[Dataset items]
╔══

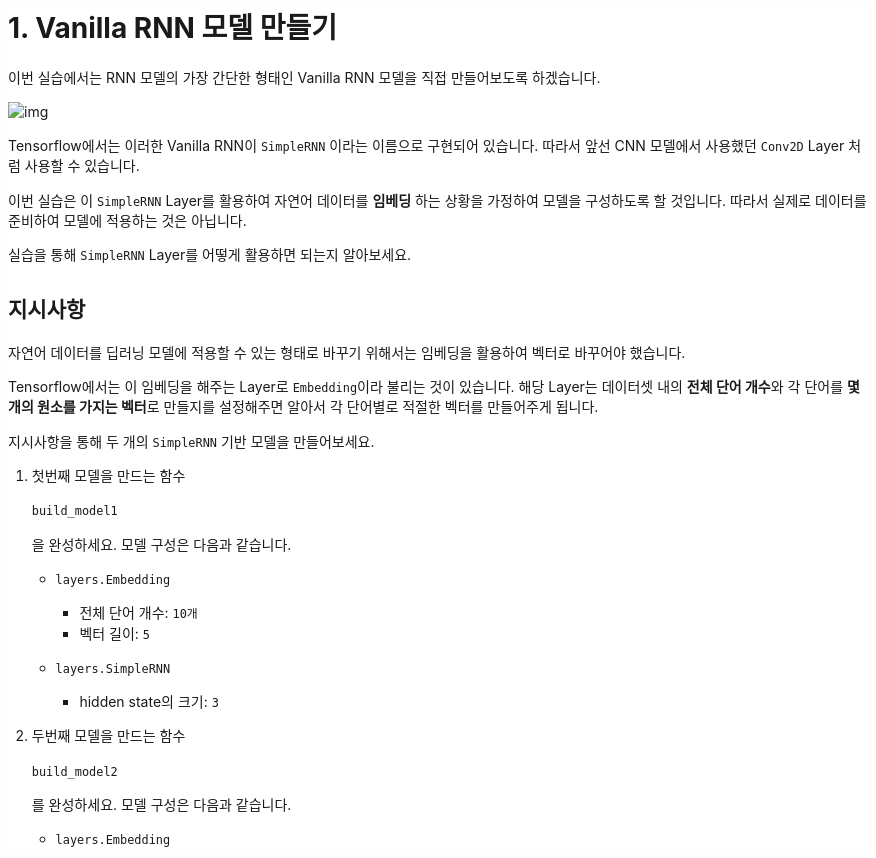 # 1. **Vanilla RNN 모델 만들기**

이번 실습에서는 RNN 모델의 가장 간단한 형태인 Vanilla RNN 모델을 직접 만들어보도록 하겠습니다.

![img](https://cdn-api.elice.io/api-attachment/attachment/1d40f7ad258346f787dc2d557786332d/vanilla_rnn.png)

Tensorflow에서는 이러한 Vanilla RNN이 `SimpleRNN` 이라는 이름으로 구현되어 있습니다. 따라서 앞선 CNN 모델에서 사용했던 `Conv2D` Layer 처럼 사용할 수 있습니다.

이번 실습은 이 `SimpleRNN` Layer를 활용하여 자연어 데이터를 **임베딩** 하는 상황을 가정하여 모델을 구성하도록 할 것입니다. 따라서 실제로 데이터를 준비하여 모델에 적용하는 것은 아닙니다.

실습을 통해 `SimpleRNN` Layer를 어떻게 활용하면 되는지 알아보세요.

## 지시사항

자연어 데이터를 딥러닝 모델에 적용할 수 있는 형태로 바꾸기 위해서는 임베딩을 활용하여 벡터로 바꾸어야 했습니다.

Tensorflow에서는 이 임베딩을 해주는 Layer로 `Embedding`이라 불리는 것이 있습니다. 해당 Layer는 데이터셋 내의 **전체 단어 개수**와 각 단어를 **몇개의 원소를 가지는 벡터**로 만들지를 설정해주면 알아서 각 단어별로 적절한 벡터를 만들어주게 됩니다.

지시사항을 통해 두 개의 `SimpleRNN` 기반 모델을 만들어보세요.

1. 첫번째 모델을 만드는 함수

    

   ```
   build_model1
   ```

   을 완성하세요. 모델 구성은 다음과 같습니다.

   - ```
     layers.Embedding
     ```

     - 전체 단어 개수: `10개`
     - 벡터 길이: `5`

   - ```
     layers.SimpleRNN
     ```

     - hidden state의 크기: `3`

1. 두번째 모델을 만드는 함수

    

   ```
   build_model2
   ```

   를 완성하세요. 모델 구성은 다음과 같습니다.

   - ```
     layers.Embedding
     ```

╚══
╔══

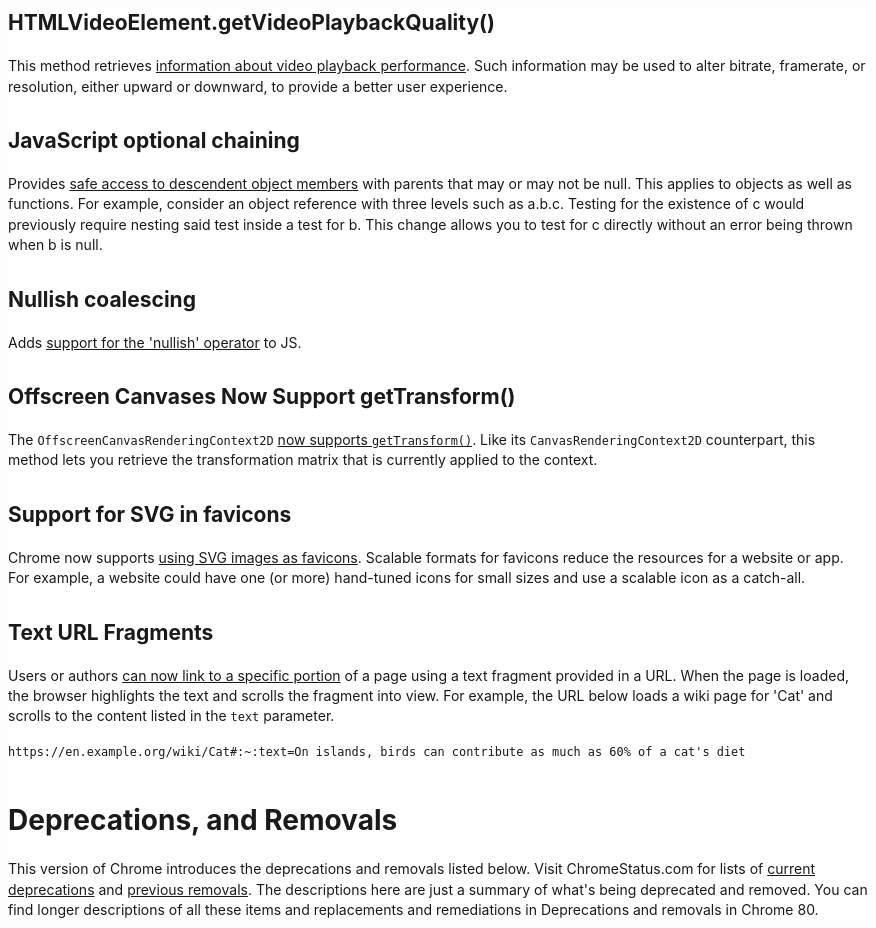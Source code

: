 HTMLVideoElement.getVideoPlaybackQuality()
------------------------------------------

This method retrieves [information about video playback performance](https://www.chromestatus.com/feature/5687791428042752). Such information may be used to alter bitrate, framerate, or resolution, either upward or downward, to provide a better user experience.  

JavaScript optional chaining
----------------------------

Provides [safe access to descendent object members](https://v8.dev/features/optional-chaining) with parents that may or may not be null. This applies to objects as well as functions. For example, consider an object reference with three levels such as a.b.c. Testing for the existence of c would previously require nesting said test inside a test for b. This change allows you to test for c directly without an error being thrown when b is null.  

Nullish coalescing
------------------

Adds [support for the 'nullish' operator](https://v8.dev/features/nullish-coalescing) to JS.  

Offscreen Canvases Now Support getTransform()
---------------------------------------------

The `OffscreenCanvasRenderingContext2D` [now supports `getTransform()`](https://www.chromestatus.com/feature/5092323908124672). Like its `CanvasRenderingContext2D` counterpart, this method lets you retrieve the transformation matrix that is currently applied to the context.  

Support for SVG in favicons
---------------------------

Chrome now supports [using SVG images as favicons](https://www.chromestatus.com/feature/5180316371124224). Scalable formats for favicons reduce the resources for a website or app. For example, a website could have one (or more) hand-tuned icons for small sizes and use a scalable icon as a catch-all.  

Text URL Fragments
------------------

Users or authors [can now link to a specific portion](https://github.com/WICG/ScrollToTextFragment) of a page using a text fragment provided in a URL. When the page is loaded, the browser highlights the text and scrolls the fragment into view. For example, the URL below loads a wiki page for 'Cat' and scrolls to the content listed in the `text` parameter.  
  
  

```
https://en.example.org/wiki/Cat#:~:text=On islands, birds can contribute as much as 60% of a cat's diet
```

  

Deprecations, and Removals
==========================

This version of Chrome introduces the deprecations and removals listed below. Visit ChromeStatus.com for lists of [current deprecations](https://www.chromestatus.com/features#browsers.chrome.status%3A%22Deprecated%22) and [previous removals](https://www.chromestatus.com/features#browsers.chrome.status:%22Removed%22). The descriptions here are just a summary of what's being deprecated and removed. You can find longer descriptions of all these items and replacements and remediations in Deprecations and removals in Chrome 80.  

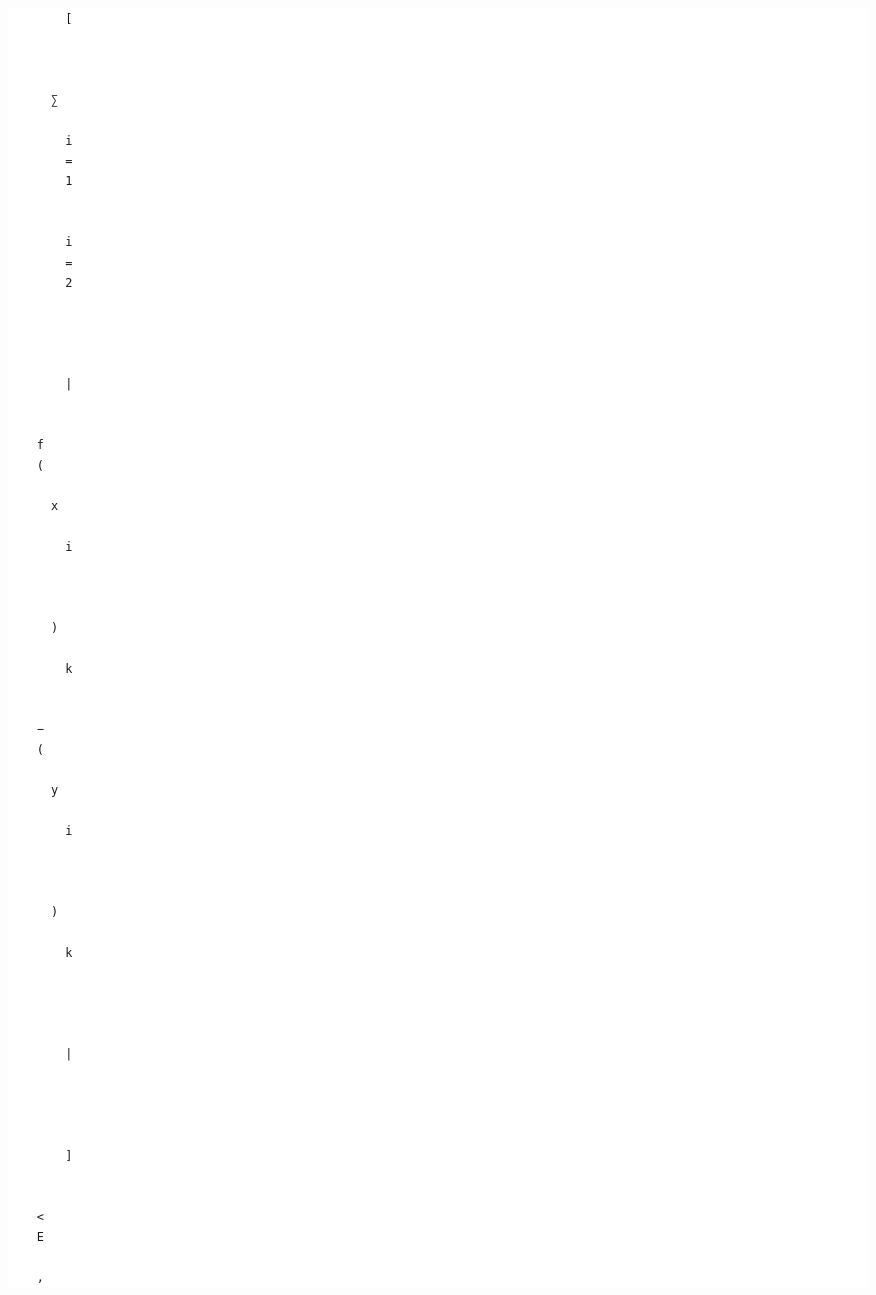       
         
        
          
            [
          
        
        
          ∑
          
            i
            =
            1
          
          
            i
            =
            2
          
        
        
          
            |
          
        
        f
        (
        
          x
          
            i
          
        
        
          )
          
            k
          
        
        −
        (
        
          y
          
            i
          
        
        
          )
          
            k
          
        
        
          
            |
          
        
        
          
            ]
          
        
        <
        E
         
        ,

╚══
╔══

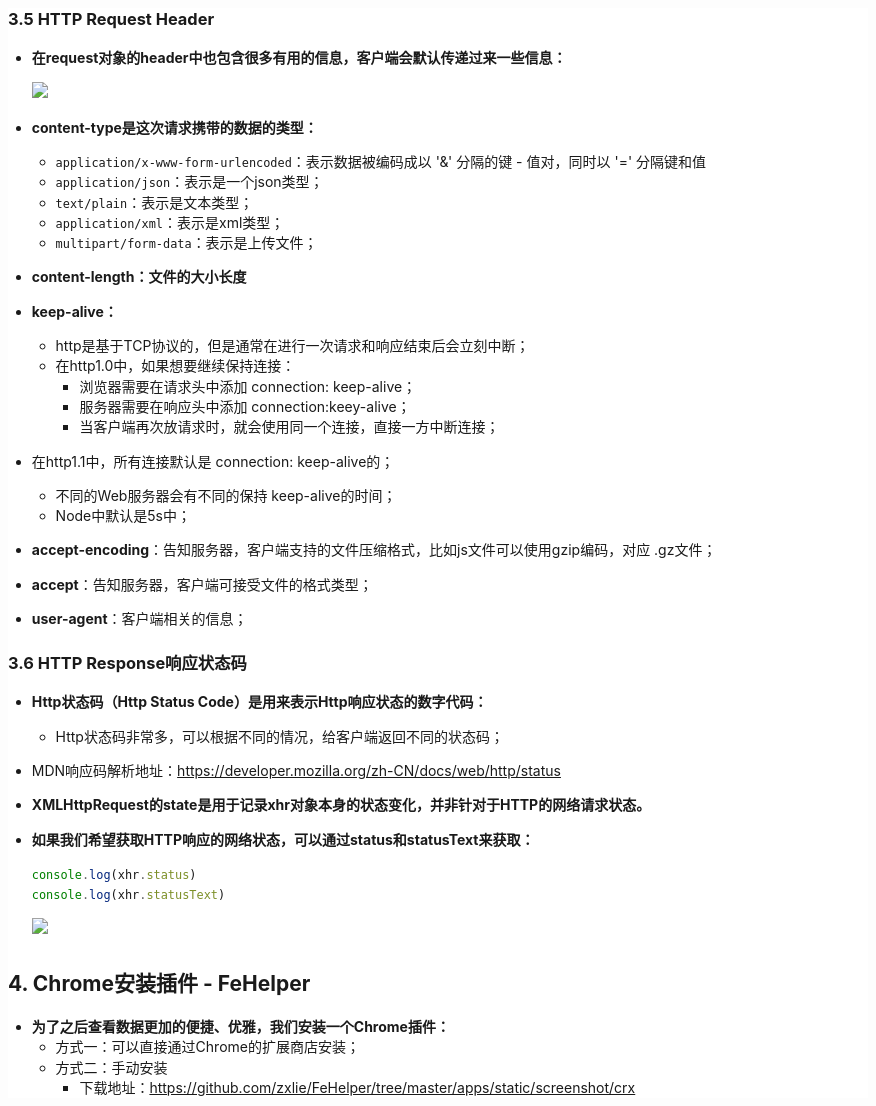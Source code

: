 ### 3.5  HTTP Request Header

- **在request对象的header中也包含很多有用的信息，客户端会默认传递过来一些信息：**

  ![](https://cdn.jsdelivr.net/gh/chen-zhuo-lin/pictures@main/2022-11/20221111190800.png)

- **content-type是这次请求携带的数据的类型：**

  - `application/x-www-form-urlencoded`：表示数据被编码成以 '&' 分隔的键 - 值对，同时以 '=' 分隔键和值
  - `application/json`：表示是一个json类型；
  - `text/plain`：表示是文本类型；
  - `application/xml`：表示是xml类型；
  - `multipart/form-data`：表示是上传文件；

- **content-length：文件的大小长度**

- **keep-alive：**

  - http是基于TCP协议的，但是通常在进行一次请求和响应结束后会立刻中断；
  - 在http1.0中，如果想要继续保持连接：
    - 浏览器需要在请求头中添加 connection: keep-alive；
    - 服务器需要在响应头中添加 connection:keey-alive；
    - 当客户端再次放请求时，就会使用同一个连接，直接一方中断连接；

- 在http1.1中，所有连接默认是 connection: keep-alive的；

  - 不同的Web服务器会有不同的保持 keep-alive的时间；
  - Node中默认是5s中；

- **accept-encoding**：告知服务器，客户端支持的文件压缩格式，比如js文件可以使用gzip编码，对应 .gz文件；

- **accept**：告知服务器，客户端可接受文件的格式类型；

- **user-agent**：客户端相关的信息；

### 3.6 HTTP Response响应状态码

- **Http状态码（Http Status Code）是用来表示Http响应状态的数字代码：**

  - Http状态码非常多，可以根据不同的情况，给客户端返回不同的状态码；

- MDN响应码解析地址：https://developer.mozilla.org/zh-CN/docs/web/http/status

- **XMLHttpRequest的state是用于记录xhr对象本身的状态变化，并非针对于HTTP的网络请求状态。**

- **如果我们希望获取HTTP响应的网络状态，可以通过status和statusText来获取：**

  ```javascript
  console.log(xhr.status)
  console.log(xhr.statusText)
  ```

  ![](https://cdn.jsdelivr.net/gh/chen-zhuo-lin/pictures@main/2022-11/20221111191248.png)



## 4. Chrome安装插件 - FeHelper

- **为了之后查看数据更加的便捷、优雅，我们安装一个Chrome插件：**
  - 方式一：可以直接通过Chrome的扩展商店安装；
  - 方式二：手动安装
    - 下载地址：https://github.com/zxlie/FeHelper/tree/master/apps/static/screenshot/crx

╚══

Problem to solve :: Each line above that includes the word "getTransform" is to be copied.

Task response ::
Offscreen Canvases Now Support getTransform()
The `OffscreenCanvasRenderingContext2D` [now supports `getTransform()`](https://www.chromestatus.com/feature/5092323908124672). Like its `CanvasRenderingContext2D` counterpart, this method lets you retrieve the transformation matrix that is currently applied to the context.  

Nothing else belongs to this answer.